Los Lanzallamas

UNA HORA Y MEDIA DESPUÉS

Simultáneamente, en los subsuelos de casi todos los diarios de la ciudad.

Los crisoles del plomo desplazan en la atmósfera nublada, que se aclara junto a las lámparas del techo, curvas de aire recalentado a cincuenta grados. Silban las mechas verticales de las fresadoras mordiendo páginas de plomo. Una lluvia de asteriscos de plata golpea las gafas de los operarios. Hombres sudorosos voltean semicirculares planchas, las colocan sobre burros metálicos y rebajan con buriles las rebabas. Altas como máquinas de transatlánticos, las rotativas ponen en el taller el sordo ruido del mar chocando en un rompeolas. Vertiginosos deslizamientos de sábanas de papel entre rodillos negros. Olor de tinta y grasa. Pasan hombres con hedor de ácido sulfúrico. Ha quedado abierta la puerta del taller de fotograbado; de allí escapan ramalazos de luz violácea.

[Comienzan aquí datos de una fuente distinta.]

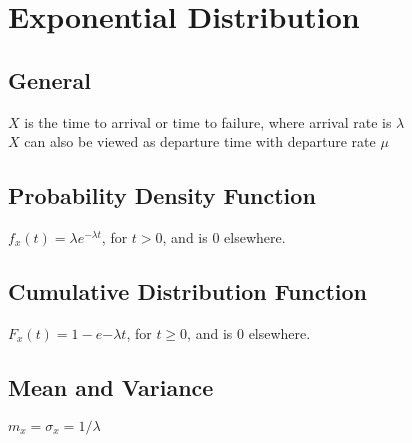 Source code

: \section*{Exponential Distribution}

\subsection*{General}
$X$ is the time to arrival or time to failure, where arrival rate is $\lambda$ \\
$X$ can also be viewed as departure time with departure rate $\mu$

\subsection*{Probability Density Function}
$f_x(t) = \lambda e^{-\lambda t}$, for $t>0$, and is $0$ elsewhere.

\subsection*{Cumulative Distribution Function}
$F_x(t) = 1-e{-\lambda t}$, for $t\geq0$, and is $0$ elsewhere.

\subsection*{Mean and Variance}
$m_x=\sigma_x=1/\lambda$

Se está cerrando la edición de medianoche. El Secretario, en mangas de camisa y un cigarrillo apagado colgando del vértice de los labios, de pie junto a una mesa de hierro señala a un operario de blusa azul en qué punto de la rama debe colocar la composición. Silban velados en nubes de vapor blanco los equipos de prensas, al estampar los cartones de las matrices. El Secretario va y viene por el pasadizo que dejan las mesas cargadas de plateadas columnas de plomo.